Podzemlje/ Il était une fois un pays; grotesque, Serbia / France / Germany / Hungary, 1995; D: Emir Kusturica, S: Miki Manojlović, Lazar Ristovski, Mirjana Joković, Slavko Štimac, Ernst Stötzner, Srđan Todorović, Mirjana Karanović, Danilo 'Bata' Stojković
Belgrade, '41. Marko and Petar "Black", two of best friends, are surprised by World War II and the invasion of Nazis. In Marko's house there is a bunker where they hide. But since Petar wants to marry actress Natalia, in whom Marko is also in love with, an intrigue happens: Marko puts Petar, brother Ivan and 20 other people into his bunker, telling them the bombardment is still under way...In '61, Marko marries Natalie and keeps lying to the people in the bunker that the World war is still going. But Peter goes out and starts a "fight" with some actors playing Nazis while Marko blows up the bunker...In '92, Peter is disillusioned and still leads a war against everyone, while his soldiers kill Marko and Natalia. When he realizes a new war started in Yugoslavia, Petar commits suicide.
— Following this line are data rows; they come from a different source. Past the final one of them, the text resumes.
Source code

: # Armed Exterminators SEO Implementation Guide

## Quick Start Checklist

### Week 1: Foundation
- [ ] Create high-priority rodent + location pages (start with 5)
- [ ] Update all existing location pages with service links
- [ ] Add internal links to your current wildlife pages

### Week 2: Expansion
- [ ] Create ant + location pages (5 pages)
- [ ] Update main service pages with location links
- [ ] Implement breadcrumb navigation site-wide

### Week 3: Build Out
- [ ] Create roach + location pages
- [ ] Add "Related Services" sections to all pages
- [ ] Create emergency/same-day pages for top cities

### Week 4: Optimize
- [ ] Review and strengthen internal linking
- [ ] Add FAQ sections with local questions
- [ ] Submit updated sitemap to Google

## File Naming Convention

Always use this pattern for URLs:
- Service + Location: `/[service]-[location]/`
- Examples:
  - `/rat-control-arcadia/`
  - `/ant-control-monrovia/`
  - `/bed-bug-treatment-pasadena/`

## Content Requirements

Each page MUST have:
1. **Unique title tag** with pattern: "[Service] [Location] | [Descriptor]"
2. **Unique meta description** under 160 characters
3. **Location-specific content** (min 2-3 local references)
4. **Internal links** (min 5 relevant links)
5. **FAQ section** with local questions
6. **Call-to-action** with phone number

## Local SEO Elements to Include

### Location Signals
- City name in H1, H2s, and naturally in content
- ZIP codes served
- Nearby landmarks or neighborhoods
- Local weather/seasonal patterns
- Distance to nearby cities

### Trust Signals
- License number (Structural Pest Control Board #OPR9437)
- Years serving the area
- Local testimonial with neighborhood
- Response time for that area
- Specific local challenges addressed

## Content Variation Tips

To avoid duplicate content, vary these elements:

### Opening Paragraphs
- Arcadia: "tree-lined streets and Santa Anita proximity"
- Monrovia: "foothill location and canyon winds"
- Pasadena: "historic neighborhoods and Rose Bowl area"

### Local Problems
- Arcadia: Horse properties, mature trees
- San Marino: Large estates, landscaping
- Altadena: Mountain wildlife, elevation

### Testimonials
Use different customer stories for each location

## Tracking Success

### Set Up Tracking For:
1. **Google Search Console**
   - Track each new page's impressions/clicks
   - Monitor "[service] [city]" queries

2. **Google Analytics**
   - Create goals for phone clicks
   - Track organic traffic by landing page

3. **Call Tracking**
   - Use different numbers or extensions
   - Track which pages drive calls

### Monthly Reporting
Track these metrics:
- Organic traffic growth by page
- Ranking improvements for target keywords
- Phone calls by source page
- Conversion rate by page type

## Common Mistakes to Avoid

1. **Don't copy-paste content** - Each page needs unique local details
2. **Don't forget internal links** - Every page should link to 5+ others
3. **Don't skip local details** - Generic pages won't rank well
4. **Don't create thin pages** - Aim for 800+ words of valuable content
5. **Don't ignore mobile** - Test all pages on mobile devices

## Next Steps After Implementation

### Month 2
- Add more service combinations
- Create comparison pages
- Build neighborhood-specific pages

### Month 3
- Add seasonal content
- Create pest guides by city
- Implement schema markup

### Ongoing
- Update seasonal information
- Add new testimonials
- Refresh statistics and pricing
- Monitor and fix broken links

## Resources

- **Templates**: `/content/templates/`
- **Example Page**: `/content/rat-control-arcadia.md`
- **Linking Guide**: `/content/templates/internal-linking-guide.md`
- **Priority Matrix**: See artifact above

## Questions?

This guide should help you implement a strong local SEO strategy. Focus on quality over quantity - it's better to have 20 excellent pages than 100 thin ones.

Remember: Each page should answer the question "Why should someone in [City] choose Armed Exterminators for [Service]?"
Epic grotesque "Underground", directed by Emir Kusturica and written by the inspired Dušan Kovačević, divided the critics: some praised the brave, bitter story about the cataclysm of war and mentality of war while others complained about the extortionately grotesque tone, pretentiousness and overlong running time of almost 3 hours. Still, "Underground" won the Golden Palm in Cannes, its surreal pictures are full of felliniesque style, some moments are virtuoso directed while the story is a cynical mix between "The Truman Show", "36 Hours" and "Wag the Dog". Bizarre sequences, like the bombardment of the Zoo from which animals escape (a similar scene was initially planned to be filmed in comedy "Who's That Singing Over There") or archive films of the invasion of Nazis in which actors Manojlovic and Ristovski were "slipped in", as well as the bitter plot in which Marko is lying to Petar that in '61 the World War II is still going on as an excuse to keep him in the bunker in order to marry his Natalia, affirm an undoubted message: even after it is over, the war is used by manipulators in order to exploit people who only before death discover that their lives were missed out.

That was bravely shown in the sequence where Petar exits the bunker in '61 and attacks a movie set full of actors who were playing Nazis, thinking they were real Nazis. Some have also interpreted the story as an allegory about the 6 states in Yugoslavia that were forcefully kept together under propaganda and manipulation from the regime who invented imaginary enemies from the West, while a further interesting feature is that it perceftly summed up the modern mentality of some Slavic countries (not only on the Balkans), whose citizens can only think about WWII, are stuck in the past, thus  unable to move on and live their own lives in the present. Kusturica does not always hit the right note: true, the story about the perversion of war and manipulation of war is so nauseous it will make some viewers sick, but the way he presents Serbs (exaggerated Balkan and backward mentality displayed as "cute", aggressiveness, back stabbing...) is not always understandable to everyone. Still, "Underground" is simply too powerful to be dismissed and has to be seen.